> _DATA SHOWN_
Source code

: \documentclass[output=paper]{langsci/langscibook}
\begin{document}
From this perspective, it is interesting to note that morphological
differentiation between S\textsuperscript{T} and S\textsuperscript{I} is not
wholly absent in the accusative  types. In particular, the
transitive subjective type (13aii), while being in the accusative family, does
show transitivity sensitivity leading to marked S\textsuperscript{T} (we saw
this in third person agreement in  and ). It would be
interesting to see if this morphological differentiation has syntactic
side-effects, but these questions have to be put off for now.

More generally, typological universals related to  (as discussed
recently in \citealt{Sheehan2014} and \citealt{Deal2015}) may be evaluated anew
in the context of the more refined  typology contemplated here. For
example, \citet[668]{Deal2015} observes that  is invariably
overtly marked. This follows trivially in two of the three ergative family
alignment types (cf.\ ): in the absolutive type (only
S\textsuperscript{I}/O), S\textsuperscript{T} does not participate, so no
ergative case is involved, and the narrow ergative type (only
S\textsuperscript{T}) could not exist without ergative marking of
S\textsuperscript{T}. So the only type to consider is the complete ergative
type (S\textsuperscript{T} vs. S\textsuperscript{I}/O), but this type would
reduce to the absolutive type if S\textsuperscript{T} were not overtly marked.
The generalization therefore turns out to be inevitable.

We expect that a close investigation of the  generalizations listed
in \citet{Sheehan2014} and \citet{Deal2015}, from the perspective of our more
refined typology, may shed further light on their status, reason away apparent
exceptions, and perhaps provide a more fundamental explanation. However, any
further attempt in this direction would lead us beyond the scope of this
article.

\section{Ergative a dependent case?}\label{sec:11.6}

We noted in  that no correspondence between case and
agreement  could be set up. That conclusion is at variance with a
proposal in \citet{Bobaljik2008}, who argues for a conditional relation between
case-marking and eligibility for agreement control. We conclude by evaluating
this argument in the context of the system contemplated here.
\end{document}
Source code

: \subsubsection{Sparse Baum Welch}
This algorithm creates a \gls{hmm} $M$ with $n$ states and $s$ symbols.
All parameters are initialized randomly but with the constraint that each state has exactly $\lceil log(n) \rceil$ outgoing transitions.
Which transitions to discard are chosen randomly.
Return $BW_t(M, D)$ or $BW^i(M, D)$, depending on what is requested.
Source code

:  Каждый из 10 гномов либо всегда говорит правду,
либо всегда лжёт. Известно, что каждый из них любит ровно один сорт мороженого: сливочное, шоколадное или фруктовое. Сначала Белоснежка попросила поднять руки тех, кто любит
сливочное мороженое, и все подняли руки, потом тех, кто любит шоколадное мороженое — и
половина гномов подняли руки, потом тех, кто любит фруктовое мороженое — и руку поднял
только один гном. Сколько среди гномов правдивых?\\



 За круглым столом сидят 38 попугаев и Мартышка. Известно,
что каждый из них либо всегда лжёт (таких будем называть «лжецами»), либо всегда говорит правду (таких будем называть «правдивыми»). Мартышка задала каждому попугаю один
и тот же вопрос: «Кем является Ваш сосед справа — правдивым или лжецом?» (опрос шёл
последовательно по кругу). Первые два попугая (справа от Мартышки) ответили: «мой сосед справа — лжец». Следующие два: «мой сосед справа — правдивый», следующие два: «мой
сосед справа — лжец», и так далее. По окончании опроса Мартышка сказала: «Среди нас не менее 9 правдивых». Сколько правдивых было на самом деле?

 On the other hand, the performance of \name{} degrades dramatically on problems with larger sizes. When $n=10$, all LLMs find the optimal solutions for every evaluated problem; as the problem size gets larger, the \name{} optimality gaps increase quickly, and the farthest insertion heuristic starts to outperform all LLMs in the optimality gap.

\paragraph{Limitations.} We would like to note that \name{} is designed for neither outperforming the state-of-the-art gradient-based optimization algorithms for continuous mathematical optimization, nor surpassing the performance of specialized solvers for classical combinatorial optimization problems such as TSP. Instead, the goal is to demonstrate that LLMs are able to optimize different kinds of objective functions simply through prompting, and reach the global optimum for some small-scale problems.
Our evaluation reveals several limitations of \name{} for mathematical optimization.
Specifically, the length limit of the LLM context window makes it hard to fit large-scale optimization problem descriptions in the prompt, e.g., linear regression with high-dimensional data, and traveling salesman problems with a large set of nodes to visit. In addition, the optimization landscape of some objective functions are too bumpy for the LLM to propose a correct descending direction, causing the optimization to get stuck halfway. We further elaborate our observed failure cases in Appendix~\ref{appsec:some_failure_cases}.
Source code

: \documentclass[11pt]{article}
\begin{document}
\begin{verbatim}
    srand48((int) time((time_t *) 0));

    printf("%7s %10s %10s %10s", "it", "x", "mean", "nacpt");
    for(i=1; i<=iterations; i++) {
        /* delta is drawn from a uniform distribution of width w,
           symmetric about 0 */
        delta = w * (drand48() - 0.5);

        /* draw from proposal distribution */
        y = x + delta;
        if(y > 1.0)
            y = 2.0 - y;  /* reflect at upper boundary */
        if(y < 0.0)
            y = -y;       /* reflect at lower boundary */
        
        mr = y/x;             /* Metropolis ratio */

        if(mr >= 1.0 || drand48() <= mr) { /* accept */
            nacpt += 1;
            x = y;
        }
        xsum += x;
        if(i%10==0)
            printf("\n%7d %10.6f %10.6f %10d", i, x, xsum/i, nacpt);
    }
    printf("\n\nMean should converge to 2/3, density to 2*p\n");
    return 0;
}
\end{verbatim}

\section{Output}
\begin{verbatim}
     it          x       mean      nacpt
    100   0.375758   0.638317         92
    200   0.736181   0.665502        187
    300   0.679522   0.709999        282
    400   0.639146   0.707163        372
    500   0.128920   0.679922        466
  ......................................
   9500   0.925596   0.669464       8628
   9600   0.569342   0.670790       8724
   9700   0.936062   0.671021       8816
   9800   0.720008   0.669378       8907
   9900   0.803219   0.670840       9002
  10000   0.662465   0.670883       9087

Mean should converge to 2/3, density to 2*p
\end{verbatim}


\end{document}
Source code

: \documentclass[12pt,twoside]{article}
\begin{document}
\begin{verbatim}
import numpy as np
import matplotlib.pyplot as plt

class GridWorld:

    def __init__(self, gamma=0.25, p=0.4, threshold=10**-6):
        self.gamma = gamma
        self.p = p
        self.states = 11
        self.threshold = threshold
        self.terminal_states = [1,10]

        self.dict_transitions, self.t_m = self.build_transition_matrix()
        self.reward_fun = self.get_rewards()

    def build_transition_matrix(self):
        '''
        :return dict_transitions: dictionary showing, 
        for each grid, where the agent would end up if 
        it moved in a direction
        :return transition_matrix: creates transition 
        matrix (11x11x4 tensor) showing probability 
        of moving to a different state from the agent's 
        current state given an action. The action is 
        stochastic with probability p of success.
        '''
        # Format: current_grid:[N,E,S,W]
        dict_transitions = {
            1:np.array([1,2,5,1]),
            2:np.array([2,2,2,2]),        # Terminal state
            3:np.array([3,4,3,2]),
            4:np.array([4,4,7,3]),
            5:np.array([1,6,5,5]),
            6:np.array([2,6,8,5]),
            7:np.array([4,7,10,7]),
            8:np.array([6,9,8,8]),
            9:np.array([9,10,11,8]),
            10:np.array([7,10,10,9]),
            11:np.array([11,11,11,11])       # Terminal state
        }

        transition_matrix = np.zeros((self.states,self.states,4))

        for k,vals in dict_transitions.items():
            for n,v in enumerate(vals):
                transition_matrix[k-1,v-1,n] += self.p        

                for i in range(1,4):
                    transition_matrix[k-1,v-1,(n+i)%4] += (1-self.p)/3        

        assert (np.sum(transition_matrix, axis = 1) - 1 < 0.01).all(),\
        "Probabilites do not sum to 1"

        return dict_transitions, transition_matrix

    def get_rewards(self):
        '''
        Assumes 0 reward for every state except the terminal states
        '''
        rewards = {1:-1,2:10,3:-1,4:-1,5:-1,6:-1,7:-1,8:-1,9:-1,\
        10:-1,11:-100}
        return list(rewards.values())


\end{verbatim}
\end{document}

> _AIM OF THE TASK_
Within the material above, show every line that includes "distribution".

> _TASK RESPONSE_
        /* delta is drawn from a uniform distribution of width w,
        /* draw from proposal distribution */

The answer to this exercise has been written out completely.